Ma è veramente così?

Alcuni dati

Secondo lo ''Stato della popolazione mondiale 2000'' una donna su tre è vittima di violenze, nel corso della vita, spesso operate da persone a lei vicine; ogni anno due milioni di ragazze al di sotto dei quindici anni sono costrette ad avere rapporti sessuali contro la loro volontà; circa 500.000 donne muoiono ogni anno per complicazioni che insorgono durante la gravidanza e il parto; annualmente circa otto milioni di bambini muoiono alla nascita o poco dopo - nella maggioranza dei casi per la mancanza di adeguata assistenza ostetrica; circa un terzo di tutte le nascite, ogni anno, sono parti indesiderati; infine, dei circa cinquanta milioni di aborti annuali, circa venti milioni sono clandestini - avvengono cioè senza la dovuta assistenza sanitaria. Ciò comporta la morte di circa 78.000 donne ogni anno. Un quarto di queste interruzioni volontarie di gravidanza vengono praticate su ragazze tra i quindici e i diciannove anni. Più incoraggianti i dati della Comunità Europea. La speranza di vita delle donne è aumentata considerevolmente fino a raggiungere 80 anni, vale a dire 6 anni di più rispetto alla media maschile. I tassi di mortalità materna sono del pari diminuiti in maniera significativa (79% rispetto al 1970) giungendo a solo 7 decessi su 100.000 donne nel 1992. Infine il 62% delle donne si considerano in buona salute.
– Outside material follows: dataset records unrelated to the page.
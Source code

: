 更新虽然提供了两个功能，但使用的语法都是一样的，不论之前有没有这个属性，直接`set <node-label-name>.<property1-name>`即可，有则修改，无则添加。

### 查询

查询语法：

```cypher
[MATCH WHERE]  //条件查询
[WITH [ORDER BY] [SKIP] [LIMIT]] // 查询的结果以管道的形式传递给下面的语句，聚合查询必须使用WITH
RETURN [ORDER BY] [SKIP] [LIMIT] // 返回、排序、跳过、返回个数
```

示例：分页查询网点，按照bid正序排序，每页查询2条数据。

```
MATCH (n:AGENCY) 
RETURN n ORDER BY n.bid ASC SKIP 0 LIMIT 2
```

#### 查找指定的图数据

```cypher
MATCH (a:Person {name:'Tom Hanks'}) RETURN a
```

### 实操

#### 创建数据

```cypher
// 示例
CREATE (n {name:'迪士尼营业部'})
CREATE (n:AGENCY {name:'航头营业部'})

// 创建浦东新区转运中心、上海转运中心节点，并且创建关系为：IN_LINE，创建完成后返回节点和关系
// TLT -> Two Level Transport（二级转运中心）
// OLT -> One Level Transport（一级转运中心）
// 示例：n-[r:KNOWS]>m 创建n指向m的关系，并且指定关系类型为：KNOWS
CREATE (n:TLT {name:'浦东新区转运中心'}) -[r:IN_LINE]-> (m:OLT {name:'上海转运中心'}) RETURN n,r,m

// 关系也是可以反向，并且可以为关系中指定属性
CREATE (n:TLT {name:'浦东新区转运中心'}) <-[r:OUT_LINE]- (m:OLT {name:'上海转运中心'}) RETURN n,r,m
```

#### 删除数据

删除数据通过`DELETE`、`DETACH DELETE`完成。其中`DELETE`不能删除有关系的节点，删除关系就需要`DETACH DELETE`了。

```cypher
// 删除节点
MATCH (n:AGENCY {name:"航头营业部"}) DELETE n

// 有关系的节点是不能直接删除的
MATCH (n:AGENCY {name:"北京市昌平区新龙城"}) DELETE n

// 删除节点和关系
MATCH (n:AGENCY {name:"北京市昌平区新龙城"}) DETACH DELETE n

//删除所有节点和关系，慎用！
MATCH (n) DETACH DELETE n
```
Passando alle nostre latitudini un dato risulta evidente: le donne investono di più in cultura e riescono meglio negli studi. Negli ultimi decenni, infatti, la propensione da parte delle donne a proseguire gli studi è fortemente aumentata. La quota di ragazze tra i 14 anni e i 18 anni iscritte alle scuole secondarie superiori sale dal 7% nel 1950/51 all'84% nel 1997/98. Nel1997-98 le ragazze iscritte all'Università sono state il 47,5%, i ragazzi soltanto il 37%. Importanti cambiamenti si presentano anche nella scelta degli indirizzi.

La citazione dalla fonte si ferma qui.